Erzincan Valiliği'nin komisyona gönderdiği yazıda da olay anı anlatılıyor. Saldırının gece 01.00'de ihbar edildiği, köyden saat 20.30 sularında alevlerin çıktığını gören 1 kilometre uzaklıktaki Yukarı Umutlu köyü halkının korkuyla hiçbir yere haber vermedikleri, bu duruma tahammül edemeyen köy imamının gizli olarak Başpınar Jandarma Karakolu'na telefon ettiği belirtiliyor.
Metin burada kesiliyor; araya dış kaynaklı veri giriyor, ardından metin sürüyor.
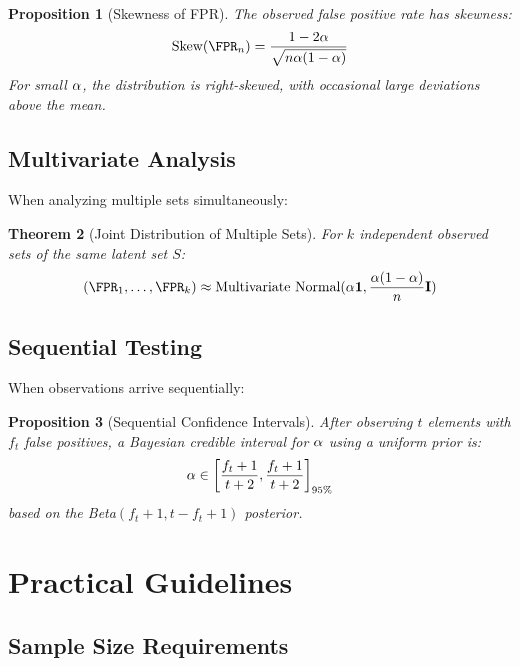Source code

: \documentclass[11pt,final,hidelinks]{article}
\newtheorem{theorem}{Theorem}[section]
\newtheorem{proposition}[theorem]{Proposition}
\begin{document}
\begin{proposition}[Skewness of FPR]
The observed false positive rate has skewness:
\begin{equation}
\text{Skew}(\FPR_n) = \frac{1-2\fprate}{\sqrt{n\fprate(1-\fprate)}}
\end{equation}
For small $\alpha$, the distribution is right-skewed, with occasional large deviations above the mean.
\end{proposition}

\subsection{Multivariate Analysis}

When analyzing multiple sets simultaneously:

\begin{theorem}[Joint Distribution of Multiple Sets]
For $k$ independent observed sets of the same latent set $S$:
\begin{equation}
(\FPR_1, \ldots, \FPR_k) \approx \text{Multivariate Normal}(\fprate \mathbf{1}, \frac{\fprate(1-\fprate)}{n}\mathbf{I})
\end{equation}
\end{theorem}

\subsection{Sequential Testing}

When observations arrive sequentially:

\begin{proposition}[Sequential Confidence Intervals]
After observing $t$ elements with $f_t$ false positives, a Bayesian credible interval for $\alpha$ using a uniform prior is:
\begin{equation}
\alpha \in \left[\frac{f_t + 1}{t + 2}, \frac{f_t + 1}{t + 2}\right]_{95\%}
\end{equation}
based on the Beta$(f_t + 1, t - f_t + 1)$ posterior.
\end{proposition}

\section{Practical Guidelines}

\subsection{Sample Size Requirements}
\end{document}
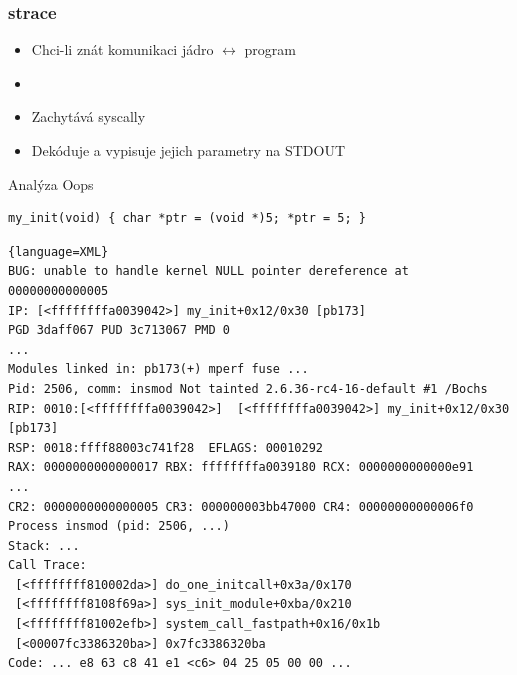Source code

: \iffimuni
\begin{frame}
  \frametitle{strace}

  \begin{itemize}
  \item Chci-li znát komunikaci jádro $\leftrightarrow$ program
  \item {}
  \item Zachytává syscally
  \item Dekóduje a vypisuje jejich parametry na STDOUT
  \end{itemize}

   

\end{frame}

\begin{frame}[fragile]{Analýza Oops}

  \footnotesize
  \begin{lstlisting}
my_init(void) { char *ptr = (void *)5; *ptr = 5; }
  \end{lstlisting}
  \begin{lstlisting}{language=XML}
BUG: unable to handle kernel NULL pointer dereference at 00000000000005
IP: [<ffffffffa0039042>] my_init+0x12/0x30 [pb173]
PGD 3daff067 PUD 3c713067 PMD 0 
...
Modules linked in: pb173(+) mperf fuse ...
Pid: 2506, comm: insmod Not tainted 2.6.36-rc4-16-default #1 /Bochs
RIP: 0010:[<ffffffffa0039042>]  [<ffffffffa0039042>] my_init+0x12/0x30 [pb173]
RSP: 0018:ffff88003c741f28  EFLAGS: 00010292
RAX: 0000000000000017 RBX: ffffffffa0039180 RCX: 0000000000000e91
...
CR2: 0000000000000005 CR3: 000000003bb47000 CR4: 00000000000006f0
Process insmod (pid: 2506, ...)
Stack: ...
Call Trace:
 [<ffffffff810002da>] do_one_initcall+0x3a/0x170
 [<ffffffff8108f69a>] sys_init_module+0xba/0x210
 [<ffffffff81002efb>] system_call_fastpath+0x16/0x1b
 [<00007fc3386320ba>] 0x7fc3386320ba
Code: ... e8 63 c8 41 e1 <c6> 04 25 05 00 00 ...
  \end{lstlisting}

\end{frame}
\fi
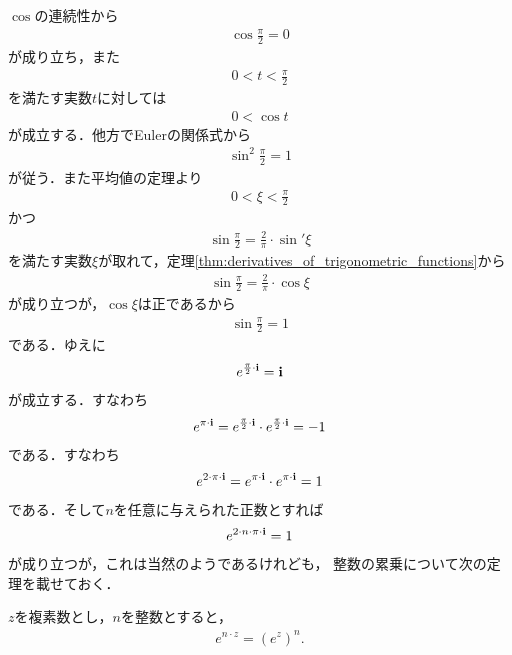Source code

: 	$\cos$の連続性から
	\begin{align}
		\cos{\frac{\pi}{2}} = 0
	\end{align}
	が成り立ち，また
	\begin{align}
		0 < t < \frac{\pi}{2}
	\end{align}
	を満たす実数$t$に対しては
	\begin{align}
		0 < \cos{t}
	\end{align}
	が成立する．他方でEulerの関係式から
	\begin{align}
		\sin^2{\frac{\pi}{2}} = 1
	\end{align}
	が従う．また平均値の定理より
	\begin{align}
		0 < \xi < \frac{\pi}{2}
	\end{align}
	かつ
	\begin{align}
		\sin{\frac{\pi}{2}}
		= \frac{2}{\pi} \cdot \sin'{\xi}
	\end{align}
	を満たす実数$\xi$が取れて，定理\ref{thm:derivatives_of_trigonometric_functions}から
	\begin{align}
		\sin{\frac{\pi}{2}}
		= \frac{2}{\pi} \cdot \cos{\xi}
	\end{align}
	が成り立つが，$\cos{\xi}$は正であるから
	\begin{align}
		\sin{\frac{\pi}{2}} = 1
	\end{align}
	である．ゆえに
	\begin{align}
		e^{\frac{\pi}{2} \cdot \mathbf{i}} = \mathbf{i}
	\end{align}
	が成立する．すなわち
	\begin{align}
		e^{\pi \cdot \mathbf{i}}
		= e^{\frac{\pi}{2} \cdot \mathbf{i}} \cdot e^{\frac{\pi}{2} \cdot \mathbf{i}}
		= -1
	\end{align}
	である．すなわち
	\begin{align}
		e^{2 \cdot \pi \cdot \mathbf{i}}
		= e^{\pi \cdot \mathbf{i}} \cdot e^{\pi \cdot \mathbf{i}}
		= 1
	\end{align}
	である．そして$n$を任意に与えられた正数とすれば
	\begin{align}
		e^{2 \cdot n \cdot \pi \cdot \mathbf{i}} = 1
	\end{align}
	が成り立つが，これは当然のようであるけれども，
	整数の累乗について次の定理を載せておく．
	
	\begin{screen}
		\begin{thm}[指数関数の整数乗]
		\label{thm:integer_exponentiation_of_exponential_function}
			$z$を複素数とし，$n$を整数とすると，
			\begin{align}
				e^{n \cdot z} = (e^z)^n.
			\end{align}
		\end{thm}
	\end{screen}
Olay tespit tutanağında ise saldırıdan yaklaşık 14 saat sonra Başbağlar'a ulaşıldığı ifade ediliyor.
Katliamdan sonra etrafa bırakılan bildirilerle Alevî-Sünni çatışmasının başladığı görüntüsü vermeye çalışıldığı tespitinde bulunan komisyon, katliamın görünürdeki sebebinin Sivas'ta yaşanan olayların misillemesi olduğunu kaydediyor. Olayın asıl nedenleri ise şöyle sıralanıyor: "Sünni-Alevî çatışmasından siyasî bir kaos ortamı oluşturmak, bir kardeş kavgası, bir iç çatışmadan çeşitli cephelerin açılacağı bir yaygın ateş hattı oluşturmak, bölge halkını göçe zorlayarak sosyal çalkantıların doğmasına zemin hazırlamak."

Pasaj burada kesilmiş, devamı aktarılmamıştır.